WORK REQUEST
Sort through the entries below and pull out lines containing the word "dfrac".

[Entries taken from a collection]
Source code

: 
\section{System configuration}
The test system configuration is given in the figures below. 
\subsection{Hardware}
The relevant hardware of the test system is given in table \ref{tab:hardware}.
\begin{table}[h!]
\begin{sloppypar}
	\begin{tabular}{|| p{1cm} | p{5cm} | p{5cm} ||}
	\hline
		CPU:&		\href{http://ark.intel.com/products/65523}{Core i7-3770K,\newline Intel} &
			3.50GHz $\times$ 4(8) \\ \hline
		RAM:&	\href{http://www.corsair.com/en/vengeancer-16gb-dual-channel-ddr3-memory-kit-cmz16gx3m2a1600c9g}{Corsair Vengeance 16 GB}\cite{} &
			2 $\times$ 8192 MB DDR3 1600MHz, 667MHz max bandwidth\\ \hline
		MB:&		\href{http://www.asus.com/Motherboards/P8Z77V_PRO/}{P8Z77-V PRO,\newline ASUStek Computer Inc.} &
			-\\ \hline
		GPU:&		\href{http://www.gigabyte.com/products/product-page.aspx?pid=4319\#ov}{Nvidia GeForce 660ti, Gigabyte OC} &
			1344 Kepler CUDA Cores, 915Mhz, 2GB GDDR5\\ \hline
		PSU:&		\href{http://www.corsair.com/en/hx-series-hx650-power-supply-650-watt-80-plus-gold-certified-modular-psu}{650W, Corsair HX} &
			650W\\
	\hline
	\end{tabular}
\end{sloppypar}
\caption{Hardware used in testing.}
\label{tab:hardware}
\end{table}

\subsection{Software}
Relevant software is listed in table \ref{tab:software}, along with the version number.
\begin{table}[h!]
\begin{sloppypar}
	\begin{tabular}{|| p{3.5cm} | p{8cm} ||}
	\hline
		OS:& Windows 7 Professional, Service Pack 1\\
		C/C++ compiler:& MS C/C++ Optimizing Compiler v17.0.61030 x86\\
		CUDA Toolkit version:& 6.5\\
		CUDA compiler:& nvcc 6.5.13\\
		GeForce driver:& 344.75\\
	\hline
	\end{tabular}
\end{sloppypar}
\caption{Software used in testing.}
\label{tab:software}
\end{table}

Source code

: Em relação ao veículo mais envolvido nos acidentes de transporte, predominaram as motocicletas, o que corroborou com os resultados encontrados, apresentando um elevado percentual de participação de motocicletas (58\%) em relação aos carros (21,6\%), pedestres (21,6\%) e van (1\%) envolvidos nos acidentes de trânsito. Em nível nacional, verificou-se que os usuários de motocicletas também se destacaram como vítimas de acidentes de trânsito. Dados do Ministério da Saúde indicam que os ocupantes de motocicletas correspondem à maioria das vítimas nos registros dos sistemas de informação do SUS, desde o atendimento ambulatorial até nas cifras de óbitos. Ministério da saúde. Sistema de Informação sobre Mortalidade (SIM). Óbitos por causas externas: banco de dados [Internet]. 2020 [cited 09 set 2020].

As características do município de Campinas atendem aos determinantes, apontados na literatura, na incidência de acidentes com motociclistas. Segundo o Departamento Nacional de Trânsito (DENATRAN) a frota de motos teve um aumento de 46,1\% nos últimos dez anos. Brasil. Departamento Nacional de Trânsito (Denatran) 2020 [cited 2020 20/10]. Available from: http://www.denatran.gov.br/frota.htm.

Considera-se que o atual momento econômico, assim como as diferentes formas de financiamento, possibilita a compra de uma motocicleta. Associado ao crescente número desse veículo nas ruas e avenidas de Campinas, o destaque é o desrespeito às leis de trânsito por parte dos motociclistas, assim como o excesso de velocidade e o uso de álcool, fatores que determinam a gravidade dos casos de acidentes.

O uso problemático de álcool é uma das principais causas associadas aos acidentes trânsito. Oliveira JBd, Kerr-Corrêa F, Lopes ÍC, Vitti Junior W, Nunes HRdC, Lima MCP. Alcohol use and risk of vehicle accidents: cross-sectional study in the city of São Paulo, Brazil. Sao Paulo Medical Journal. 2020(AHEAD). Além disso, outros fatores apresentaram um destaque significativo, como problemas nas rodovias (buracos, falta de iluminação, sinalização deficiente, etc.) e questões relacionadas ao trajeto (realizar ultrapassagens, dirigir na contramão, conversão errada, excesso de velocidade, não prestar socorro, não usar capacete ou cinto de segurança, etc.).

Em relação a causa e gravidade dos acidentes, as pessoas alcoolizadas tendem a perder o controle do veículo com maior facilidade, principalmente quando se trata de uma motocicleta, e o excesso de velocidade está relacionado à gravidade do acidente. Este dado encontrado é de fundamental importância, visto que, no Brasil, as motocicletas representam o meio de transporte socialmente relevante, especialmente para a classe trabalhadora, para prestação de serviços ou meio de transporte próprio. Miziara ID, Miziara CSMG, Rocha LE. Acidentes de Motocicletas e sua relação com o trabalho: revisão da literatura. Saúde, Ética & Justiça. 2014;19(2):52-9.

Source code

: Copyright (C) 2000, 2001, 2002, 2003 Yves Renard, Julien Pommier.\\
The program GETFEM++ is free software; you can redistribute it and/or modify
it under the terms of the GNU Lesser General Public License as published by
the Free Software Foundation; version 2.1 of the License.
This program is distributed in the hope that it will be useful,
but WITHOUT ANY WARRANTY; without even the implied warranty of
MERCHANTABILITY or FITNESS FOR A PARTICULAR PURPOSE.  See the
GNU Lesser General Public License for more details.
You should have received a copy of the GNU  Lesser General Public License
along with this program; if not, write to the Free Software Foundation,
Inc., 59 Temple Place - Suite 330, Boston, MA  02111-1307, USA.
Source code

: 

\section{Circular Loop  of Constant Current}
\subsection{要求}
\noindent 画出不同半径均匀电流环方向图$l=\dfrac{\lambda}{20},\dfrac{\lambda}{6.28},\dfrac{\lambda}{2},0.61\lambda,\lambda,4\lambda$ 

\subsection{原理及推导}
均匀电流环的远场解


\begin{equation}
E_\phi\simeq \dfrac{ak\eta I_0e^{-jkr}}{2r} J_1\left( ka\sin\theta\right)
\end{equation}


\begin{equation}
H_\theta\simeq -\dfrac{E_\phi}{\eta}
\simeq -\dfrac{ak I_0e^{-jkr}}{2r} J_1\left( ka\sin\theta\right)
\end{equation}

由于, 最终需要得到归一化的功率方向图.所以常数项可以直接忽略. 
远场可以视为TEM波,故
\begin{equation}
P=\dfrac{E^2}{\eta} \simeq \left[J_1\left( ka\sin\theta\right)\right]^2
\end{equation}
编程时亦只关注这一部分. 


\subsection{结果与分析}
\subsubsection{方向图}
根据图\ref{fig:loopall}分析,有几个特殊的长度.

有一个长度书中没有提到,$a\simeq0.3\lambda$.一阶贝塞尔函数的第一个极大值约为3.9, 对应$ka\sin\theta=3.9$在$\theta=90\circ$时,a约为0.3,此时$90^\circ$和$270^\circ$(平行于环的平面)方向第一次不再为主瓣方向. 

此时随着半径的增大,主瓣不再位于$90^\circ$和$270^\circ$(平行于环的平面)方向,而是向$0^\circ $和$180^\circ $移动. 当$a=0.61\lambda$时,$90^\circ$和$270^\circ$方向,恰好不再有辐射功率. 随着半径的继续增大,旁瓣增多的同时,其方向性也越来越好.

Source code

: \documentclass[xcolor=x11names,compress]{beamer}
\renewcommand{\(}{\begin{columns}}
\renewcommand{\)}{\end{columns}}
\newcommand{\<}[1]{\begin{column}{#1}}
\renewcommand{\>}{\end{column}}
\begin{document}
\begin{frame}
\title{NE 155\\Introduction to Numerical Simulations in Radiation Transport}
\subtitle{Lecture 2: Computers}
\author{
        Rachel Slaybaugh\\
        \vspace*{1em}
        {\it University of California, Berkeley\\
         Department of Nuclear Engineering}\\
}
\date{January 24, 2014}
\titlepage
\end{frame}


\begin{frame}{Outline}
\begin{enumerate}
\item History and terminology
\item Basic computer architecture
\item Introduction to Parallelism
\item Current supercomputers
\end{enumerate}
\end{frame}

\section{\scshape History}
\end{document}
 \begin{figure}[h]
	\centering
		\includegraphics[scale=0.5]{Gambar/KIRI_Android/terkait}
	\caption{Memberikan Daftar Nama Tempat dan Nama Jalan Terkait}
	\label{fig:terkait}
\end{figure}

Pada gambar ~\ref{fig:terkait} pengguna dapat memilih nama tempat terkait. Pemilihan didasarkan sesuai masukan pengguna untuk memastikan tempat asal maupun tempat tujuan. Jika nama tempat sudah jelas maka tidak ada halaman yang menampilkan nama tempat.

RESULT OF THE EXERCISE
\noindent 画出不同半径均匀电流环方向图$l=\dfrac{\lambda}{20},\dfrac{\lambda}{6.28},\dfrac{\lambda}{2},0.61\lambda,\lambda,4\lambda$ 
E_\phi\simeq \dfrac{ak\eta I_0e^{-jkr}}{2r} J_1\left( ka\sin\theta\right)
H_\theta\simeq -\dfrac{E_\phi}{\eta}
\simeq -\dfrac{ak I_0e^{-jkr}}{2r} J_1\left( ka\sin\theta\right)
P=\dfrac{E^2}{\eta} \simeq \left[J_1\left( ka\sin\theta\right)\right]^2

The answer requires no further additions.